George Washington Papers

Tobias Lear to Henry Knox, 1 September 1791

Tobias Lear to Henry Knox

United States [Philadelphia] September 1st 1791.

By the President’s command T. Lear has the honor to transmit to the Secy of war a letter from Mr Andw Ellicott, to the President, proposing that Mr Joseph Ellicott should proceed immediately to Georgia to explore the head of the Oconee River preparatory to Mr Andw Ellicott’s executing his business of running the line between the territory of the Creeks & the U.S.1

Should the Secretary of war conceive from Mr A. Ellicott’s account of the man & the business, that it would be proper to accede to his proposal, the Secretary of War is requested to have the necessary credentials prepared & forwarded to Mr Ellicott by the post of tomorrow.2

Tobias Lear.
S. P. U. S.

ADfS, DLC:GW.

1The letter from Andrew Ellicott recommending his brother Joseph to GW has not been found.

2Henry Knox informed Tobias Lear this day that he wrote Andrew Ellicott on 31 Aug. “that if he had an assistant who was capable of the business in Georgia that he should repair immediately to this city to receive his instructions, and the necessary advance of money, and go from this place in a vessel which will sail from hence in a few days—This letter Mr Ellicott will receive on saturday—I submit therefore to the President—whether the business ought not to go on in its present train? I believe it will be the most expeditious, and I will again enforce it by another letter to morrow morning” (DLC:GW). Lear noted at the bottom of the letter: “The President thought with the Sey of War that the business had better go on in the present train.” After GW approved Joseph Ellicott to run the boundary line agreed to by the Creek nation and the United States in the 1790 Treaty of New York, Knox instructed Ellicott on 8 Sept. to leave immediately for Rock Landing in Georgia and provided letters to be delivered to Gov. Edward Telfair, Alexander McGillivray, Maj. Richard Call, and the army contractors in Georgia.
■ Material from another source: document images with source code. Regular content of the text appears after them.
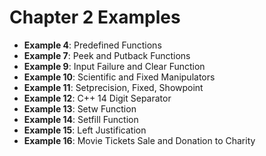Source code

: # Chapter 2 Examples
- **Example 4**: Predefined Functions
- **Example 7**: Peek and Putback Functions
- **Example 9**: Input Failure and Clear Function
- **Example 10**: Scientific and Fixed Manipulators
- **Example 11**: Setprecision, Fixed, Showpoint
- **Example 12**: C++ 14 Digit Separator
- **Example 13**: Setw Function
- **Example 14**: Setfill Function
- **Example 15**: Left Justification
- **Example 16**: Movie Tickets Sale and Donation to Charity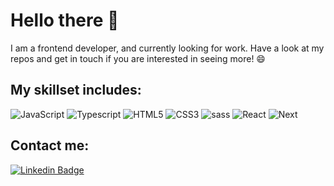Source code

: # Hello there 👋

I am a frontend developer, and currently looking for work. 
Have a look at my repos and get in touch if you are interested in seeing more! 😄 

## My skillset includes:

![JavaScript](https://img.shields.io/badge/-JavaScript-black?style=flat-square&logo=javascript)
![Typescript](https://img.shields.io/badge/-Typescript-black?style=flat-square&logo=typescript)
![HTML5](https://img.shields.io/badge/-HTML5-E34F26?style=flat-square&logo=html5&logoColor=white)
![CSS3](https://img.shields.io/badge/-CSS3-1572B6?style=flat-square&logo=css3)
![sass](https://img.shields.io/badge/-sass-black?style=flat-square&logo=sass)
![React](https://img.shields.io/badge/-React-black?style=flat-square&logo=React)
![Next](https://img.shields.io/badge/-Next-black?style=flat-square&logo=next)

## Contact me:

[![Linkedin Badge](https://img.shields.io/badge/-silje-sandersen?style=flat-square&logo=Linkedin&logoColor=white&color=blue&link=https://www.linkedin.com/in/silje-sandersen/)](https://www.linkedin.com/in/silje-sch%C3%B8ll-897ab0158/)

<!--
**Siljesan/Siljesan** is a ✨ _special_ ✨ repository because its `README.md` (this file) appears on your GitHub profile.

Here are some ideas to get you started:

- 🔭 I’m currently working on ...
- 🌱 I’m currently learning ...
- 👯 I’m looking to collaborate on ...
- 🤔 I’m looking for help with ...
- 💬 Ask me about ...
- 📫 How to reach me: ...
- 😄 Pronouns: ...
- ⚡ Fun fact: ...
-->
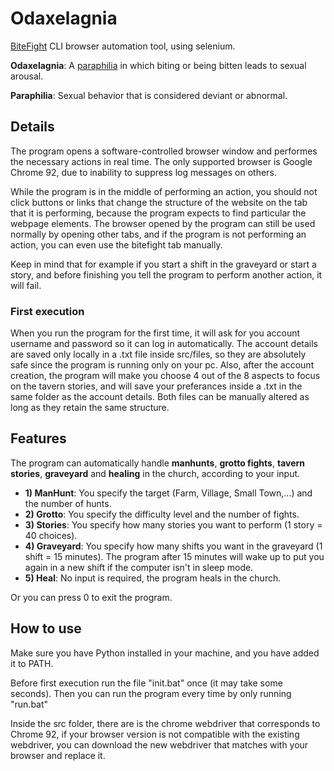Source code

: # Odaxelagnia

[BiteFight](https://en.bitefight.gameforge.com/game) CLI browser automation tool, using selenium.

<b>Odaxelagnia</b>: A <ins>paraphilia</ins> in which biting or being bitten leads to sexual arousal.

<b>Paraphilia</b>: Sexual behavior that is considered deviant or abnormal.

## Details

The program opens a software-controlled browser window and performes the necessary actions in real time. 
The only supported browser is Google Chrome 92, due to inability to suppress log messages on others.

While the program is in the middle of performing an action, you should not click buttons or links that change the structure of the website on the tab that it is performing, because the program expects to find particular the webpage elements. The browser opened by the program can still be used normally by opening other tabs, and if the program is not performing an action, you can even use the bitefight tab manually. 

Keep in mind that for example if you start a shift in the graveyard or start a story, and before finishing you tell the program to perform another action, it will fail. 

### First execution 
When you run the program for the first time, it will ask for you account username and password so it can log in automatically. The account details are saved only locally in a .txt file inside src/files, so they are absolutely safe since the program is running only on your pc.
Also, after the account creation, the program will make you choose 4 out of the 8 aspects to focus on the tavern stories, and will save your preferances inside a .txt in the same folder as the account details.
Both files can be manually altered as long as they retain the same structure.

## Features

The program can automatically handle <b>manhunts</b>, <b>grotto fights</b>, <b>tavern stories</b>, <b>graveyard</b> and <b>healing</b> in the church, according to your input.

- <b>1) ManHunt</b>: You specify the target (Farm, Village, Small Town,...) and the number of hunts.
- <b>2) Grotto</b>: You specify the difficulty level and the number of fights.
- <b>3) Stories</b>: You specify how many stories you want to perform (1 story = 40 choices).
- <b>4) Graveyard</b>: You specify how many shifts you want in the graveyard (1 shift = 15 minutes). The program after 15 minutes will wake up to put you again in a new shift if the computer isn't in sleep mode.
- <b>5) Heal</b>: No input is required, the program heals in the church.

Or you can press 0 to exit the program.

## How to use
Make sure you have Python installed in your machine, and you have added it to PATH.

Before first execution run the file "init.bat" once (it may take some seconds). Then you can run the program every time by only running "run.bat"

Inside the src folder, there are is the chrome webdriver that corresponds to Chrome 92, if your browser version is not compatible with the existing webdriver, you can download the new webdriver that matches with your browser and replace it. 
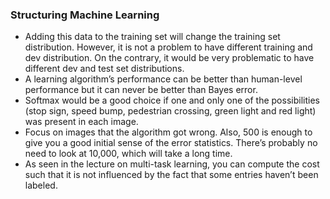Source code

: ### Structuring Machine Learning
* Adding this data to the training set will change the training set distribution. However, it is not a problem to have different training and dev distribution. On the contrary, it would be very problematic to have different dev and test set distributions.
* A learning algorithm’s performance can be better than human-level performance but it can never be better than Bayes error.
* Softmax would be a good choice if one and only one of the possibilities (stop sign, speed bump, pedestrian crossing, green light and red light) was present in each image.
* Focus on images that the algorithm got wrong. Also, 500 is enough to give you a good initial sense of the error statistics. There’s probably no need to look at 10,000, which will take a long time.
* As seen in the lecture on multi-task learning, you can compute the cost such that it is not influenced by the fact that some entries haven’t been labeled.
It was expected that Andrew Ellicott would finish his survey of the federal district and take over the Creek boundary survey before his brother carried the work past Currahee Mountain (ASP, Indian Affairs, description begins Walter Lowrie et al., eds. American State Papers. Documents, Legislative and Executive, of the Congress of the United States. 38 vols. Washington, D.C., Gales and Seaton, 1832–61. description ends 1:128–29).